The Court held that § 3218.1 (the “Spill Notice Provision”), like the Medical Confidentiality Provisions, was unconstitutionally enacted as a “special law” in violation of Article III, Section 32 of Pennsylvania’s Constitution. The Spill Notice Provision imposed mandatory notice provisions upon the Pennsylvania Department of Environmental Protection (“DEP”) for owners of public drinking water facilities, but imposed no such mandatory notice provisions for owners of private wells. In its review of this provision, the Court focused on the third of three elements: whether the contrasting notice requirements “have a fair and substantial relationship to the overall objectives the General Assembly’s [sic] sought to achieve through its enactment of Act 13.” Concluding that Act 13 has a “specific intent to provide private well owners the unqualified right to restoration or replacement of any water from their wells in the event it becomes polluted or depleted as the result of oil and gas operations,” the Court “fail[ed] to see how th[at] clear legislative purpose is fulfilled by the exclusion of private well owners from receiving notice of a spill.” The Court accordingly held the Spill Notice Provision unconstitutional as a special law, but stayed its mandate for 180 days to allow the General Assembly time to devise a legislative fix.
Not Your Reservoir: Storage provisions held unconstitutional as authorizing private takings of private property.
Finally, the Court held that § 3241 (the “Storage Provision”) authorized private corporations to take private property in violation of the United States and Pennsylvania Constitutions. The Storage Provision authorized “a corporation empowered to transport, sell or store natural gas or manufactured gas” to appropriate interests in private property for purposes of injection, storage and removal. The Commonwealth Court had interpreted this provision as being limited in application to corporations qualifying as public utilities and thus avoided the constitutional questions. On appeal, however, the Court held that the Storage Provision is not capable of such a limited interpretation. Concluding, rather, that the Storage Provision “confers a broad power on private corporations to take private property of other landowners,” the Court held it to be unconstitutional in violation of the United States and Pennsylvania Constitutions.

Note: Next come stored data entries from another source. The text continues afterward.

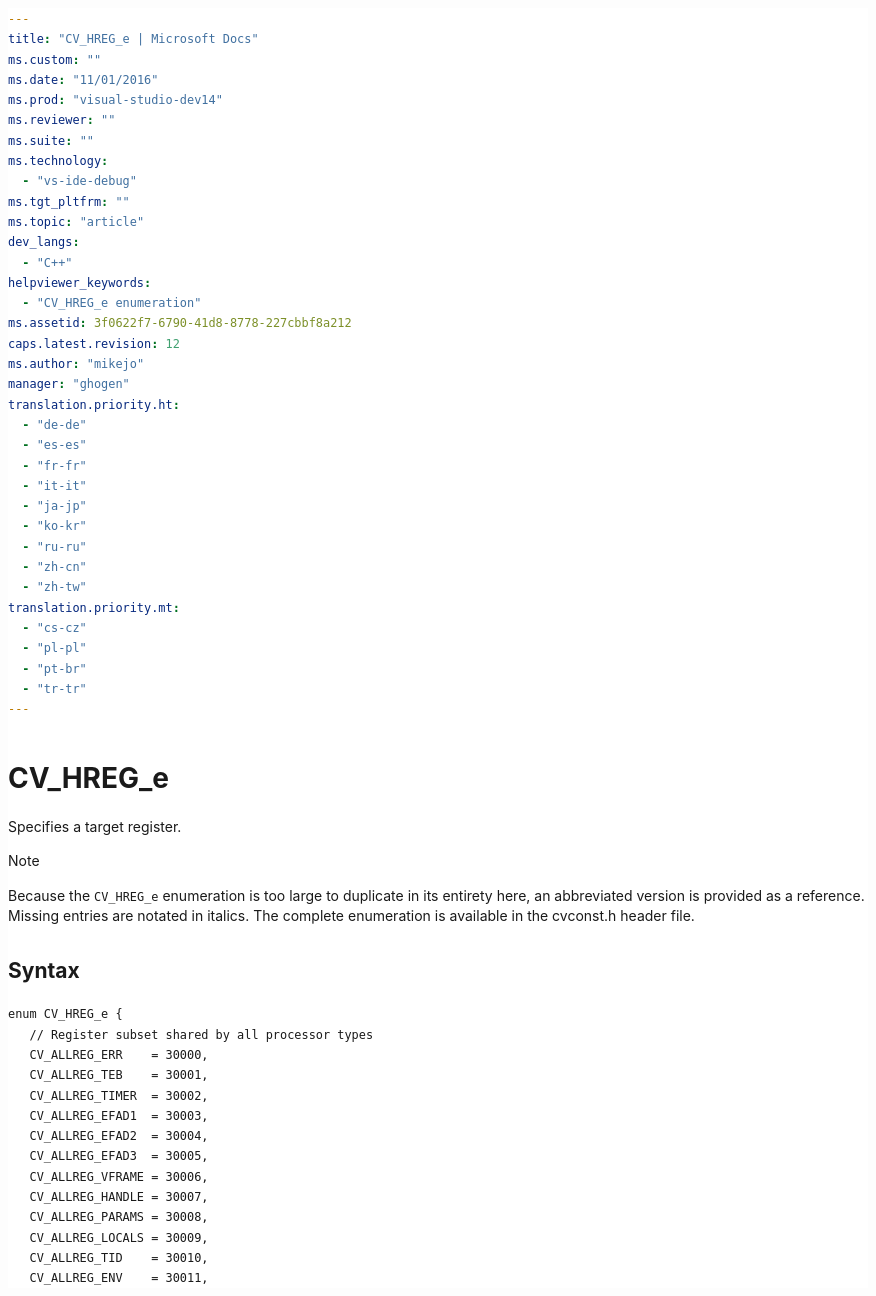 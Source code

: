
 ```yaml
---
title: "CV_HREG_e | Microsoft Docs"
ms.custom: ""
ms.date: "11/01/2016"
ms.prod: "visual-studio-dev14"
ms.reviewer: ""
ms.suite: ""
ms.technology: 
  - "vs-ide-debug"
ms.tgt_pltfrm: ""
ms.topic: "article"
dev_langs: 
  - "C++"
helpviewer_keywords: 
  - "CV_HREG_e enumeration"
ms.assetid: 3f0622f7-6790-41d8-8778-227cbbf8a212
caps.latest.revision: 12
ms.author: "mikejo"
manager: "ghogen"
translation.priority.ht: 
  - "de-de"
  - "es-es"
  - "fr-fr"
  - "it-it"
  - "ja-jp"
  - "ko-kr"
  - "ru-ru"
  - "zh-cn"
  - "zh-tw"
translation.priority.mt: 
  - "cs-cz"
  - "pl-pl"
  - "pt-br"
  - "tr-tr"
---
```

# CV_HREG_e
Specifies a target register.  
  
> [!NOTE]
>  Because the `CV_HREG_e` enumeration is too large to duplicate in its entirety here, an abbreviated version is provided as a reference. Missing entries are notated in italics. The complete enumeration is available in the cvconst.h header file.  
  
## Syntax  
  
```cpp#  
enum CV_HREG_e {   
   // Register subset shared by all processor types   
   CV_ALLREG_ERR    = 30000,  
   CV_ALLREG_TEB    = 30001,  
   CV_ALLREG_TIMER  = 30002,  
   CV_ALLREG_EFAD1  = 30003,  
   CV_ALLREG_EFAD2  = 30004,  
   CV_ALLREG_EFAD3  = 30005,  
   CV_ALLREG_VFRAME = 30006,  
   CV_ALLREG_HANDLE = 30007,  
   CV_ALLREG_PARAMS = 30008,  
   CV_ALLREG_LOCALS = 30009,  
   CV_ALLREG_TID    = 30010,  
   CV_ALLREG_ENV    = 30011,  
``` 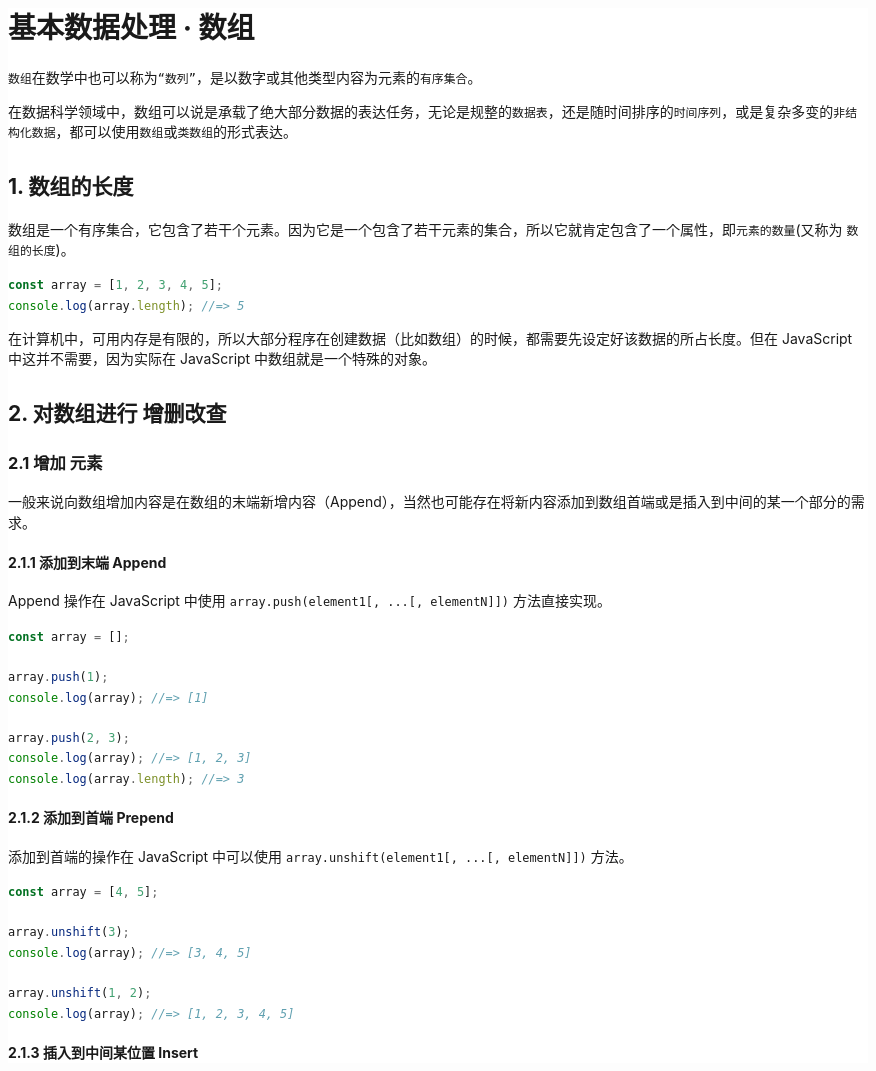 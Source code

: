 # 基本数据处理 · 数组

`数组`在数学中也可以称为`“数列”`，是以数字或其他类型内容为元素的`有序集合`。

在数据科学领域中，数组可以说是承载了绝大部分数据的表达任务，无论是规整的`数据表`，还是随时间排序的`时间序列`，或是复杂多变的`非结构化数据`，都可以使用`数组`或`类数组`的形式表达。

## 1. 数组的长度

数组是一个有序集合，它包含了若干个元素。因为它是一个包含了若干元素的集合，所以它就肯定包含了一个属性，即`元素的数量`(又称为 `数组的长度`)。

```js
const array = [1, 2, 3, 4, 5];
console.log(array.length); //=> 5
```

在计算机中，可用内存是有限的，所以大部分程序在创建数据（比如数组）的时候，都需要先设定好该数据的所占长度。但在 JavaScript 中这并不需要，因为实际在 JavaScript 中数组就是一个特殊的对象。

## 2. 对数组进行 增删改查

### 2.1 增加 元素

一般来说向数组增加内容是在数组的末端新增内容（Append），当然也可能存在将新内容添加到数组首端或是插入到中间的某一个部分的需求。

#### 2.1.1 添加到末端 Append

Append 操作在 JavaScript 中使用 `array.push(element1[, ...[, elementN]])` 方法直接实现。

```js
const array = [];

array.push(1);
console.log(array); //=> [1]

array.push(2, 3);
console.log(array); //=> [1, 2, 3]
console.log(array.length); //=> 3
```

#### 2.1.2 添加到首端 Prepend

添加到首端的操作在 JavaScript 中可以使用 `array.unshift(element1[, ...[, elementN]])` 方法。

```js
const array = [4, 5];

array.unshift(3);
console.log(array); //=> [3, 4, 5]

array.unshift(1, 2);
console.log(array); //=> [1, 2, 3, 4, 5]
```

#### 2.1.3 插入到中间某位置 Insert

With the Court’s most recent opinion, the provisions that the oil and gas industry lobbied for prior to Act 13’s passage are mostly gone: uniform, statewide regulation; expedited review before the PUC or Commonwealth Court; and balanced trade secret protections have all been held unconstitutional. What remains are the “impact fee” and the legacy of the Court’s 2013 opinion bringing the Environmental Rights Amendment to the forefront of Pennsylvania environmental litigation. Time will tell what legacy this has for the strength of Pennsylvania’s oil and gas industry.